El estrés es un mecanismo que nos activa física y mentalmente antes nuevas e inesperadas situaciones, es decir, estímulos externos que suponen un peligro real o percibido. Suele ser sano y adaptativo en su justa medida; pero cuando se alarga en el tiempo puede ser “peligroso”, nos deja señales como:

  • Tristeza
  • Inquietud
  • Irritabilidad
  • Desmotivación
  • Desconcentración / Problemas de memoria
  • Dolor de cabeza y de estómago
  • Tensión muscular
  • Insomnio
  • Cansancio físico y fatiga
    “El estrés puede ser responsable de la falta de concentración y bloqueo mental a la hora de ponernos a estudiar, impidiéndonos asimilar y retener con sentido esos contenidos de aprendizaje”.

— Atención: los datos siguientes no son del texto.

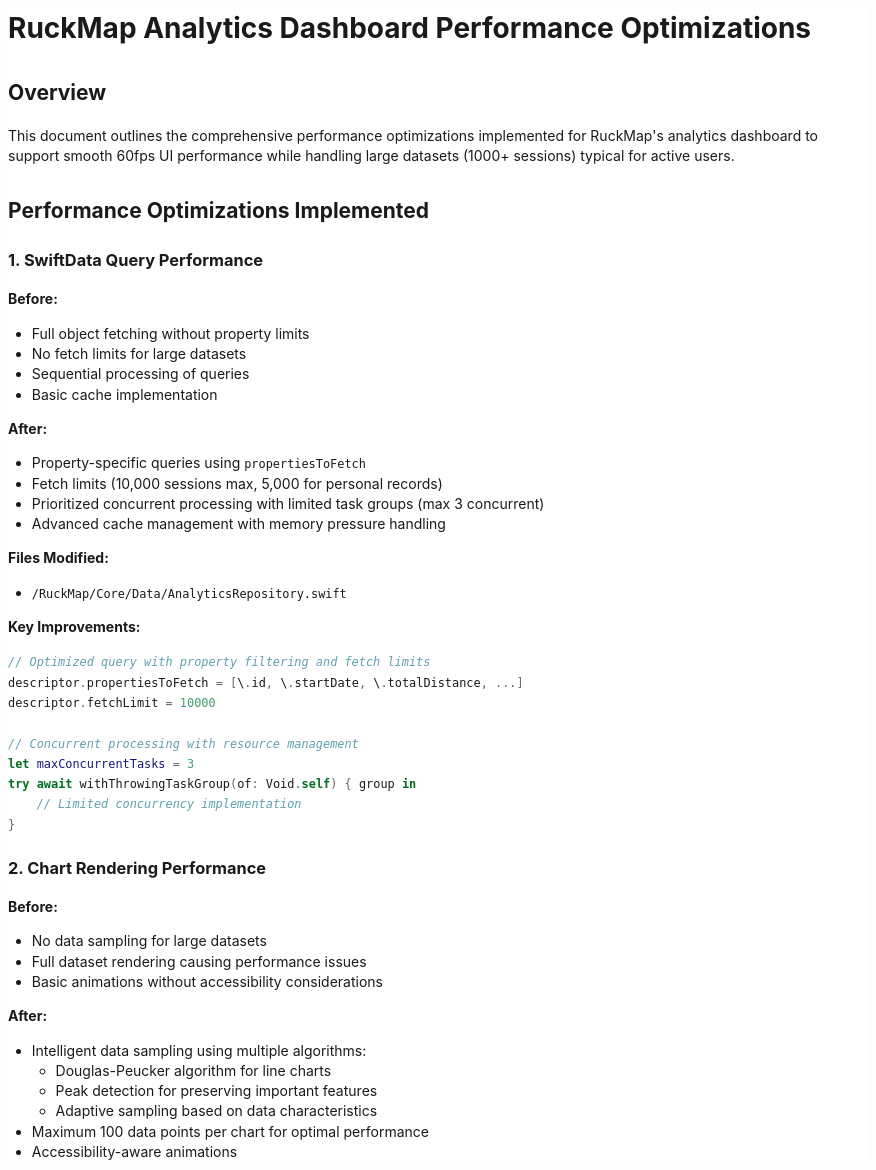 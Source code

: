 # RuckMap Analytics Dashboard Performance Optimizations

## Overview

This document outlines the comprehensive performance optimizations implemented for RuckMap's analytics dashboard to support smooth 60fps UI performance while handling large datasets (1000+ sessions) typical for active users.

## Performance Optimizations Implemented

### 1. SwiftData Query Performance

**Before:**
- Full object fetching without property limits
- No fetch limits for large datasets
- Sequential processing of queries
- Basic cache implementation

**After:**
- Property-specific queries using `propertiesToFetch`
- Fetch limits (10,000 sessions max, 5,000 for personal records)
- Prioritized concurrent processing with limited task groups (max 3 concurrent)
- Advanced cache management with memory pressure handling

**Files Modified:**
- `/RuckMap/Core/Data/AnalyticsRepository.swift`

**Key Improvements:**
```swift
// Optimized query with property filtering and fetch limits
descriptor.propertiesToFetch = [\.id, \.startDate, \.totalDistance, ...]
descriptor.fetchLimit = 10000

// Concurrent processing with resource management
let maxConcurrentTasks = 3
try await withThrowingTaskGroup(of: Void.self) { group in
    // Limited concurrency implementation
}
```

### 2. Chart Rendering Performance

**Before:**
- No data sampling for large datasets
- Full dataset rendering causing performance issues
- Basic animations without accessibility considerations

**After:**
- Intelligent data sampling using multiple algorithms:
  - Douglas-Peucker algorithm for line charts
  - Peak detection for preserving important features
  - Adaptive sampling based on data characteristics
- Maximum 100 data points per chart for optimal performance
- Accessibility-aware animations
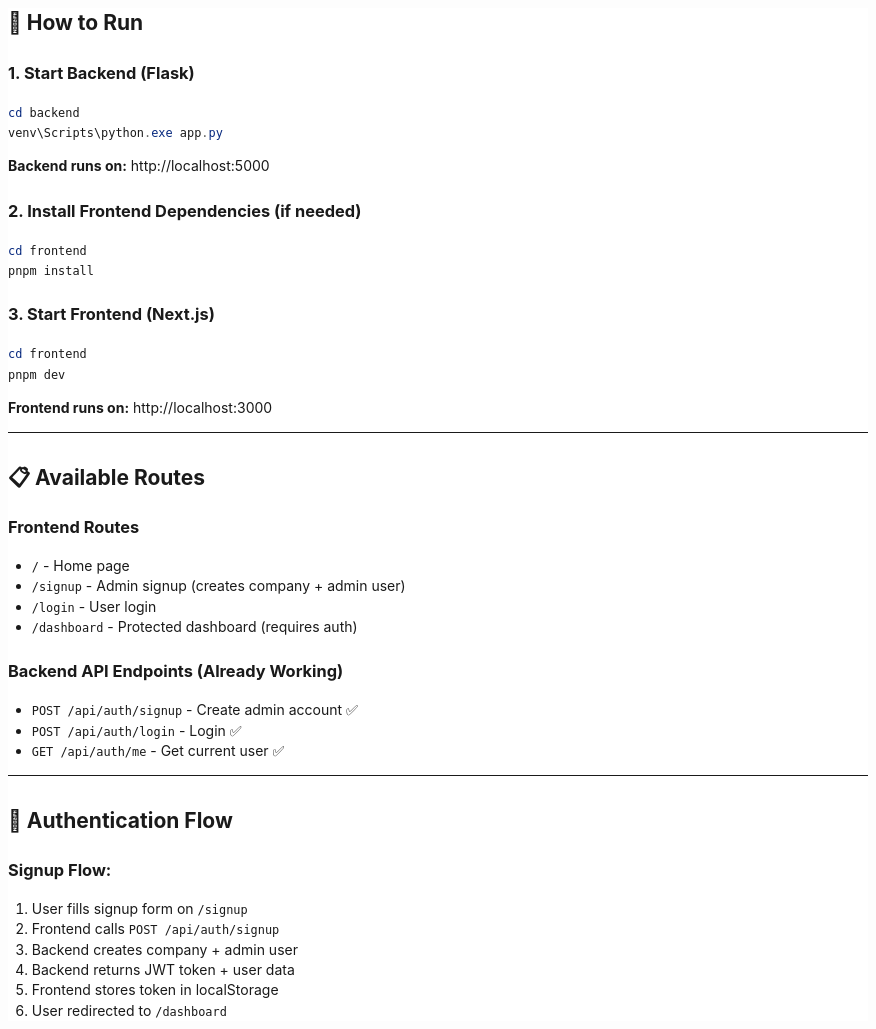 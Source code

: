 
## 🚀 How to Run

### 1. Start Backend (Flask)
```powershell
cd backend
venv\Scripts\python.exe app.py
```
**Backend runs on:** http://localhost:5000

### 2. Install Frontend Dependencies (if needed)
```powershell
cd frontend
pnpm install
```

### 3. Start Frontend (Next.js)
```powershell
cd frontend
pnpm dev
```
**Frontend runs on:** http://localhost:3000

---

## 📋 Available Routes

### Frontend Routes
- `/` - Home page
- `/signup` - Admin signup (creates company + admin user)
- `/login` - User login
- `/dashboard` - Protected dashboard (requires auth)

### Backend API Endpoints (Already Working)
- `POST /api/auth/signup` - Create admin account ✅
- `POST /api/auth/login` - Login ✅
- `GET /api/auth/me` - Get current user ✅

---

## 🔐 Authentication Flow

### Signup Flow:
1. User fills signup form on `/signup`
2. Frontend calls `POST /api/auth/signup`
3. Backend creates company + admin user
4. Backend returns JWT token + user data
5. Frontend stores token in localStorage
6. User redirected to `/dashboard`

    Suele aumentar el agotamiento, consume la tranquilidad, se apodera de todo el cuerpo… Podemos intentar escapar de la realidad, pero el estrés se puede multiplicar.
    ¿Cómo nos afecta el estrés?
    • Suele dañar las células cerebrales
    • Disminuye el sistema inmunológico
    • Bloquea la memoria
    • Aumenta los niveles de hormonas, como: Cortisol, Norepinefrina…

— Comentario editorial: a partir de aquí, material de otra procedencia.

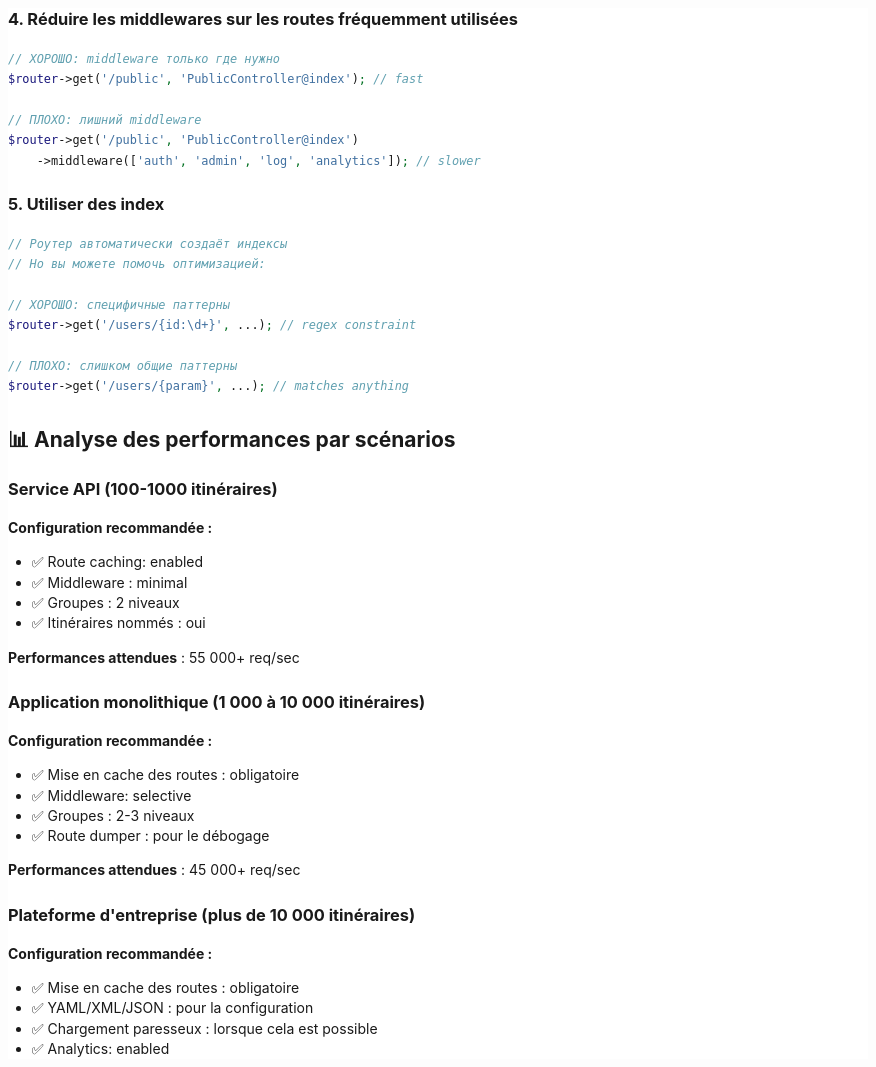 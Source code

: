### 4. Réduire les middlewares sur les routes fréquemment utilisées

```php
// ХОРОШО: middleware только где нужно
$router->get('/public', 'PublicController@index'); // fast

// ПЛОХО: лишний middleware
$router->get('/public', 'PublicController@index')
    ->middleware(['auth', 'admin', 'log', 'analytics']); // slower
```

### 5. Utiliser des index

```php
// Роутер автоматически создаёт индексы
// Но вы можете помочь оптимизацией:

// ХОРОШО: специфичные паттерны
$router->get('/users/{id:\d+}', ...); // regex constraint

// ПЛОХО: слишком общие паттерны
$router->get('/users/{param}', ...); // matches anything
```

## 📊 Analyse des performances par scénarios

### Service API (100-1000 itinéraires)

**Configuration recommandée :**
- ✅ Route caching: enabled
- ✅ Middleware : minimal
- ✅ Groupes : 2 niveaux
- ✅ Itinéraires nommés : oui

**Performances attendues** : 55 000+ req/sec

### Application monolithique (1 000 à 10 000 itinéraires)

**Configuration recommandée :**
- ✅ Mise en cache des routes : obligatoire
- ✅ Middleware: selective
- ✅ Groupes : 2-3 niveaux
- ✅ Route dumper : pour le débogage

**Performances attendues** : 45 000+ req/sec

### Plateforme d'entreprise (plus de 10 000 itinéraires)

**Configuration recommandée :**
- ✅ Mise en cache des routes : obligatoire
- ✅ YAML/XML/JSON : pour la configuration
- ✅ Chargement paresseux : lorsque cela est possible
- ✅ Analytics: enabled
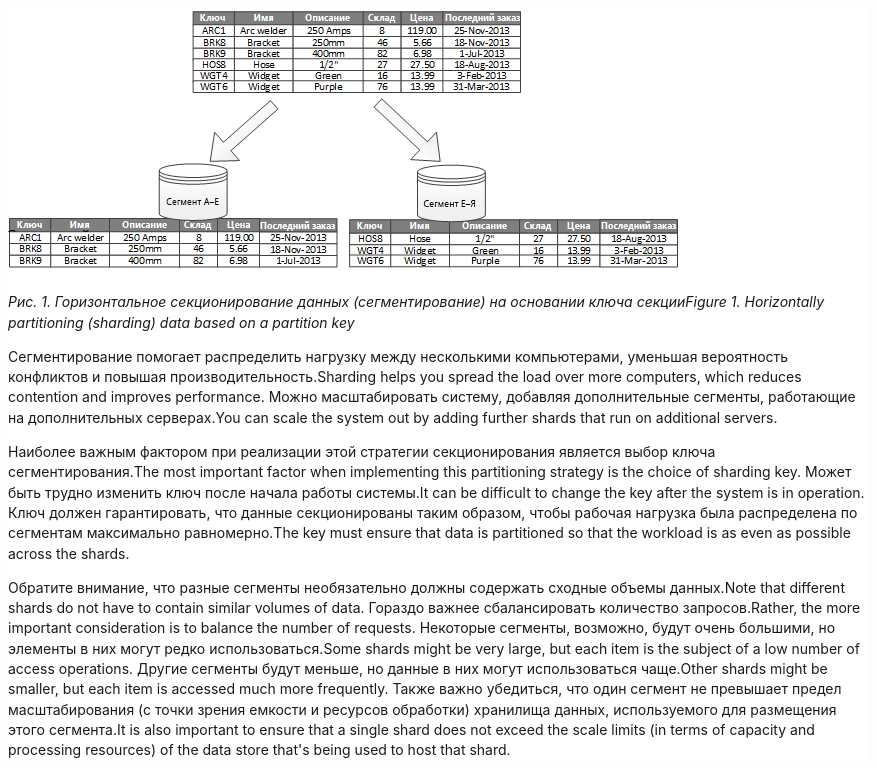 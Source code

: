 ![Горизонтальное секционирование данных (сегментирование) на основании ключа секции](./images/data-partitioning/DataPartitioning01.png)

<span data-ttu-id="12c6c-178">*Рис. 1. Горизонтальное секционирование данных (сегментирование) на основании ключа секции*</span><span class="sxs-lookup"><span data-stu-id="12c6c-178">*Figure 1. Horizontally partitioning (sharding) data based on a partition key*</span></span>

<span data-ttu-id="12c6c-179">Сегментирование помогает распределить нагрузку между несколькими компьютерами, уменьшая вероятность конфликтов и повышая производительность.</span><span class="sxs-lookup"><span data-stu-id="12c6c-179">Sharding helps you spread the load over more computers, which reduces contention and improves performance.</span></span> <span data-ttu-id="12c6c-180">Можно масштабировать систему, добавляя дополнительные сегменты, работающие на дополнительных серверах.</span><span class="sxs-lookup"><span data-stu-id="12c6c-180">You can scale the system out by adding further shards that run on additional servers.</span></span>

<span data-ttu-id="12c6c-181">Наиболее важным фактором при реализации этой стратегии секционирования является выбор ключа сегментирования.</span><span class="sxs-lookup"><span data-stu-id="12c6c-181">The most important factor when implementing this partitioning strategy is the choice of sharding key.</span></span> <span data-ttu-id="12c6c-182">Может быть трудно изменить ключ после начала работы системы.</span><span class="sxs-lookup"><span data-stu-id="12c6c-182">It can be difficult to change the key after the system is in operation.</span></span> <span data-ttu-id="12c6c-183">Ключ должен гарантировать, что данные секционированы таким образом, чтобы рабочая нагрузка была распределена по сегментам максимально равномерно.</span><span class="sxs-lookup"><span data-stu-id="12c6c-183">The key must ensure that data is partitioned so that the workload is as even as possible across the shards.</span></span>

<span data-ttu-id="12c6c-184">Обратите внимание, что разные сегменты необязательно должны содержать сходные объемы данных.</span><span class="sxs-lookup"><span data-stu-id="12c6c-184">Note that different shards do not have to contain similar volumes of data.</span></span> <span data-ttu-id="12c6c-185">Гораздо важнее сбалансировать количество запросов.</span><span class="sxs-lookup"><span data-stu-id="12c6c-185">Rather, the more important consideration is to balance the number of requests.</span></span> <span data-ttu-id="12c6c-186">Некоторые сегменты, возможно, будут очень большими, но элементы в них могут редко использоваться.</span><span class="sxs-lookup"><span data-stu-id="12c6c-186">Some shards might be very large, but each item is the subject of a low number of access operations.</span></span> <span data-ttu-id="12c6c-187">Другие сегменты будут меньше, но данные в них могут использоваться чаще.</span><span class="sxs-lookup"><span data-stu-id="12c6c-187">Other shards might be smaller, but each item is accessed much more frequently.</span></span> <span data-ttu-id="12c6c-188">Также важно убедиться, что один сегмент не превышает предел масштабирования (с точки зрения емкости и ресурсов обработки) хранилища данных, используемого для размещения этого сегмента.</span><span class="sxs-lookup"><span data-stu-id="12c6c-188">It is also important to ensure that a single shard does not exceed the scale limits (in terms of capacity and processing resources) of the data store that's being used to host that shard.</span></span>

    • Aumenta la adrenalina
    ¿Qué podemos hacer para combatir el estrés?
  1. No aplazar
    Al anticiparnos a las tareas, sin aplazarlas, podemos lograr la reducción del estrés. Por ello, debemos evitar la acumulación de tareas pendientes de realizar, poniéndoles un orden de realización, de menor dificultad a más. Un consejo es, fijar 15-20 minutos diarios para tareas pendientes y que sean cortas;
    fijando un reloj para realizar dichas tareas.
  2. Alejarnos del caos
    Es muy importante crear un ambiente ordenado, que se aleje de ruidos chirriantes, luces que sean brillantes, mobiliario incómodo…
    Además, podemos usar objetos “manipulativos” de descarga y retorno a la calma. Un punto de vital importancia es la retirada de aparatos tecnológicos, usándolos únicamente para poner música relajante que nos ayude a tranquilizarnos, relajarnos y concentrarnos.
    Belén Garrote García

  1. Atrás los pensamientos negativos
    Debemos alejarnos de pensamientos negativos como “No voy a poder concentrarme”, “Me voy a quedar en blanco en el examen” …
    Desmiente los pensamientos negativos que puedan aparecer en cualquier momento, coge una hoja y escribe pensamientos positivos, como podría ser… “Es normal que no me concentre, pero voy a conseguir aprobar.”
  2. Stop malos hábitos
    Un método que suele ayudar mucho a la reducción del estrés es la meditación antes de irnos a dormir, dejando atrás los agobios. Es aconsejable también realizar ejercicios con descarga de estrés; además de dejar de lado las exigencias que podemos ponernos nosotros mismos, así como metas imposibles de conseguir.
    No podemos tener todo bajo control, debemos pensar que cada paso que podemos dar puede venir de la mano de un imprevisto, sin esperarlo. Por ello, debemos de dejar un lugar para los posibles errores, a los cuales podemos anticiparnos.
    ¡Ponte tus propios tiempos efectivos y flexibles de estudio!
  3. Personas tóxicas
    Deja a un lado las personas tóxicas, guarda distancia ante ellas. Debemos rodearnos de personas inspiradoras, que nos motiven en el proceso y sean una fuente de inspiración para lograr aquello que perseguimos. Algo que suele ayudar mucho, es pensar en éxitos que han conseguido esas personas, lo cual puede hacernos pensar que nosotros también podemos conseguirlo.
  4. Reprimir la carga física y emocional
    Hay que liberar y dar salida a la angustia que sentimos debido al estrés, podemos hacerlo: realizando ejercicio físico 2-3 veces por semanas, cuidando una alimentación saludable, fomentando la amabilidad, pensando en cosas que sean agradables, recordando cosas por las que debemos sentirnos orgullosos/as, dando normalidad a aquellas cosas que no podemos cambiar…
    ¡Siguiendo todos estos consejos, podemos vencer nuestro estrés!